■ Exercise data
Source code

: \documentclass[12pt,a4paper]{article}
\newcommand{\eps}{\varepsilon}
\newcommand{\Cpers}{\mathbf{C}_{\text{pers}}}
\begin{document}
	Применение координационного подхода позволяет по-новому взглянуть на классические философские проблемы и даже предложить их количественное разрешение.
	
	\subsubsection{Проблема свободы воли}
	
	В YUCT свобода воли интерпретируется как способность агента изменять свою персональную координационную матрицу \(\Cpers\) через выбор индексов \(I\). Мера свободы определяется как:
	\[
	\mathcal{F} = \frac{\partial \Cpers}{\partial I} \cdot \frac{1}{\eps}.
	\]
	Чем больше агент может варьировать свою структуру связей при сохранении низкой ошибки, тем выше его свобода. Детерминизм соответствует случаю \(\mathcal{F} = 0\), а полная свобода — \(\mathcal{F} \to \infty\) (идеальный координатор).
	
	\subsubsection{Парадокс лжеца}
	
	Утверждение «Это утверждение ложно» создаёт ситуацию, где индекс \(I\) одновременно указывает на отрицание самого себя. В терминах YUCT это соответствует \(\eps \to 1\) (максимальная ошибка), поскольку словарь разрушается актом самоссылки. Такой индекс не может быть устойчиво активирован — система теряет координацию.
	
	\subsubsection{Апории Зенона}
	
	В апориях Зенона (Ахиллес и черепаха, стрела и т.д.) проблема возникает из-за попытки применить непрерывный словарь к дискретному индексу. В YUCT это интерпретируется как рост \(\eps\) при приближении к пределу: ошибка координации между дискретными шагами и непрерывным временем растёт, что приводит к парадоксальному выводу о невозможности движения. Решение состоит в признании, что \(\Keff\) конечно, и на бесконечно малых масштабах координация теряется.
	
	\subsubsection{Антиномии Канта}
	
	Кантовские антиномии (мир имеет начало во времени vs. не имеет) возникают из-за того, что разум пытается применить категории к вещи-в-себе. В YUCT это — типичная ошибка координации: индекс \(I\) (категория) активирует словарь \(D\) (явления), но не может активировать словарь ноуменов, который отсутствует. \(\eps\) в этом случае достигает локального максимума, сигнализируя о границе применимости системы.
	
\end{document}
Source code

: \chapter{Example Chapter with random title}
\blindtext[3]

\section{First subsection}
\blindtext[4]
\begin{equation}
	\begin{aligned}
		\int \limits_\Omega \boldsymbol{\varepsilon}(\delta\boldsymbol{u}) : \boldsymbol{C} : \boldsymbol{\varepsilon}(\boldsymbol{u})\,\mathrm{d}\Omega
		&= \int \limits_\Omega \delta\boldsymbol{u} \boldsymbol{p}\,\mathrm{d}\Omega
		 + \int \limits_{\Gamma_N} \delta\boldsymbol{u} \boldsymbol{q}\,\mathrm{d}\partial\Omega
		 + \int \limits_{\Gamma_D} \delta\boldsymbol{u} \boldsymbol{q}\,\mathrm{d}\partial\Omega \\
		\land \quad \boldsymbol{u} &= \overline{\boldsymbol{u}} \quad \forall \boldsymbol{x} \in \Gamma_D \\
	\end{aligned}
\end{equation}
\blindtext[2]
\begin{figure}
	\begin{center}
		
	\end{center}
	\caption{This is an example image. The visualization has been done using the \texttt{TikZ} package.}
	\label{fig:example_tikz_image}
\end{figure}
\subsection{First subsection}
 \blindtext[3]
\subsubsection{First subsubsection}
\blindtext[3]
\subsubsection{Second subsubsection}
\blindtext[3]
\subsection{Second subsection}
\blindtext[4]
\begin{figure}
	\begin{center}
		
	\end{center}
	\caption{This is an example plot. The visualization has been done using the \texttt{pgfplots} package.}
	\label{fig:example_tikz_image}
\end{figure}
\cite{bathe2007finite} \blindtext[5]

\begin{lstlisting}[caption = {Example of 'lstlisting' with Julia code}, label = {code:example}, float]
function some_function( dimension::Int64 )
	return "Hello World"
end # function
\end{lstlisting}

■ The problem
Give the material again, complete and unaltered.

■ Response area
Source code

: \documentclass[12pt,a4paper]{article}
\newcommand{\eps}{\varepsilon}
\newcommand{\Cpers}{\mathbf{C}_{\text{pers}}}
\begin{document}
	Применение координационного подхода позволяет по-новому взглянуть на классические философские проблемы и даже предложить их количественное разрешение.
	
	\subsubsection{Проблема свободы воли}
	
	В YUCT свобода воли интерпретируется как способность агента изменять свою персональную координационную матрицу \(\Cpers\) через выбор индексов \(I\). Мера свободы определяется как:
	\[
	\mathcal{F} = \frac{\partial \Cpers}{\partial I} \cdot \frac{1}{\eps}.
	\]
	Чем больше агент может варьировать свою структуру связей при сохранении низкой ошибки, тем выше его свобода. Детерминизм соответствует случаю \(\mathcal{F} = 0\), а полная свобода — \(\mathcal{F} \to \infty\) (идеальный координатор).
	
	\subsubsection{Парадокс лжеца}
	
	Утверждение «Это утверждение ложно» создаёт ситуацию, где индекс \(I\) одновременно указывает на отрицание самого себя. В терминах YUCT это соответствует \(\eps \to 1\) (максимальная ошибка), поскольку словарь разрушается актом самоссылки. Такой индекс не может быть устойчиво активирован — система теряет координацию.
	
	\subsubsection{Апории Зенона}
	
	В апориях Зенона (Ахиллес и черепаха, стрела и т.д.) проблема возникает из-за попытки применить непрерывный словарь к дискретному индексу. В YUCT это интерпретируется как рост \(\eps\) при приближении к пределу: ошибка координации между дискретными шагами и непрерывным временем растёт, что приводит к парадоксальному выводу о невозможности движения. Решение состоит в признании, что \(\Keff\) конечно, и на бесконечно малых масштабах координация теряется.
	
	\subsubsection{Антиномии Канта}
	
	Кантовские антиномии (мир имеет начало во времени vs. не имеет) возникают из-за того, что разум пытается применить категории к вещи-в-себе. В YUCT это — типичная ошибка координации: индекс \(I\) (категория) активирует словарь \(D\) (явления), но не может активировать словарь ноуменов, который отсутствует. \(\eps\) в этом случае достигает локального максимума, сигнализируя о границе применимости системы.
	
\end{document}
Source code

: \chapter{Example Chapter with random title}
\blindtext[3]

\section{First subsection}
\blindtext[4]
\begin{equation}
	\begin{aligned}
		\int \limits_\Omega \boldsymbol{\varepsilon}(\delta\boldsymbol{u}) : \boldsymbol{C} : \boldsymbol{\varepsilon}(\boldsymbol{u})\,\mathrm{d}\Omega
		&= \int \limits_\Omega \delta\boldsymbol{u} \boldsymbol{p}\,\mathrm{d}\Omega
		 + \int \limits_{\Gamma_N} \delta\boldsymbol{u} \boldsymbol{q}\,\mathrm{d}\partial\Omega
		 + \int \limits_{\Gamma_D} \delta\boldsymbol{u} \boldsymbol{q}\,\mathrm{d}\partial\Omega \\
		\land \quad \boldsymbol{u} &= \overline{\boldsymbol{u}} \quad \forall \boldsymbol{x} \in \Gamma_D \\
	\end{aligned}
\end{equation}
\blindtext[2]
\begin{figure}
	\begin{center}
		
	\end{center}
	\caption{This is an example image. The visualization has been done using the \texttt{TikZ} package.}
	\label{fig:example_tikz_image}
\end{figure}
\subsection{First subsection}
 \blindtext[3]
\subsubsection{First subsubsection}
\blindtext[3]
\subsubsection{Second subsubsection}
\blindtext[3]
\subsection{Second subsection}
\blindtext[4]
\begin{figure}
	\begin{center}
		
	\end{center}
	\caption{This is an example plot. The visualization has been done using the \texttt{pgfplots} package.}
	\label{fig:example_tikz_image}
\end{figure}
\cite{bathe2007finite} \blindtext[5]

\begin{lstlisting}[caption = {Example of 'lstlisting' with Julia code}, label = {code:example}, float]
function some_function( dimension::Int64 )
	return "Hello World"
end # function
\end{lstlisting}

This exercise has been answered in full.